Any notice, request or demand by Landlord to Tenant shall be addressed to Tenant
at the Leased Premises, Attention the General Manager, with copies addressed and
sent simultaneously to Multilayer Technology Inc. at 00 Xxxxxxx, Xxxxxx, XX
00000, Attention: President, and to The DII Group, Inc., 0000 Xxxxxxx Xxxx
Xxxxx, Xxxxxxxx, XX 00000, Attention: Chief Financial Officer, until otherwise
directed in writing by Tenant and, if requested in writing by Tenant,
simultaneously served on or sent to such other parties as Tenant may request.

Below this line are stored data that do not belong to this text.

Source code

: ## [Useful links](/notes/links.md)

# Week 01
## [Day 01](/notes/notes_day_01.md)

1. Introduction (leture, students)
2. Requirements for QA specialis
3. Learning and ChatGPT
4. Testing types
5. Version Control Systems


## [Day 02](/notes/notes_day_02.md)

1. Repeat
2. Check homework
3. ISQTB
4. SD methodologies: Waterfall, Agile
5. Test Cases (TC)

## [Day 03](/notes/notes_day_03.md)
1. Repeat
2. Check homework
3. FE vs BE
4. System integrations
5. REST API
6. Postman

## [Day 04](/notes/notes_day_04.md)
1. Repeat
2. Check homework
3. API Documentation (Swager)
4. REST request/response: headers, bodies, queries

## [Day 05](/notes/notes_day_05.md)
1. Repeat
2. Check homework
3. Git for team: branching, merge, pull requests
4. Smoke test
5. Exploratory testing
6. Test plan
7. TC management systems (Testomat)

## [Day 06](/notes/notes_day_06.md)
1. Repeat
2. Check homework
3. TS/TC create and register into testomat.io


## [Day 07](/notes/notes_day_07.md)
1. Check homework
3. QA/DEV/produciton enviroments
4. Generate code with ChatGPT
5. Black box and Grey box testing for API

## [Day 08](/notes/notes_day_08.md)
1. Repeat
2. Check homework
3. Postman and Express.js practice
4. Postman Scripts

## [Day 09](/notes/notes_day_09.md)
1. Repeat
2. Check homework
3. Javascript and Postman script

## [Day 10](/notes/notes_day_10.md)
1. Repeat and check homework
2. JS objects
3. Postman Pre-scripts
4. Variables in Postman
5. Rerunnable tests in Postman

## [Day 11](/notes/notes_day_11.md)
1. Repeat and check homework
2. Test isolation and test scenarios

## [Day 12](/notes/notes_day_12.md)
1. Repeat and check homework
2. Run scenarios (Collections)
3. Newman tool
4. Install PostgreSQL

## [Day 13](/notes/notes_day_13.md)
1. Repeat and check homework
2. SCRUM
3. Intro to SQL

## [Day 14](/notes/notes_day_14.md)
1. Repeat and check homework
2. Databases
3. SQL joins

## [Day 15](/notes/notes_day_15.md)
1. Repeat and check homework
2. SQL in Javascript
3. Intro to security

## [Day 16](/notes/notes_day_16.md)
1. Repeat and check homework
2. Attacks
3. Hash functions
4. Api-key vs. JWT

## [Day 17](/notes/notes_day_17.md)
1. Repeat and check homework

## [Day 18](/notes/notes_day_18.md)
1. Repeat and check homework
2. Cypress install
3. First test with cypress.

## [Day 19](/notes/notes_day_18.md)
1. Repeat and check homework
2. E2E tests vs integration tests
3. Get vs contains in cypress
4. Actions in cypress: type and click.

Any notice, request or demand by Tenant to Landlord shall be addressed to
Landlord, IBM Corporation, Real Estate Services, Armonk, New York 10504,
Attention: Xx. Xxxxxx X. Xxxxxx, with copies addressed and sent simultaneously
to Landlord, at the same address, Attention: Associate General Counsel, and to
the Austin Contract Administrator, IBM Corporation, 00000 Xxxxxx Xxxx, Xxxxxx,
Xxxxx 00000, until otherwise directed in writing by Landlord, or to such person
or address as either of the parties shall hereafter designate to the other from
time to time by similar written notice.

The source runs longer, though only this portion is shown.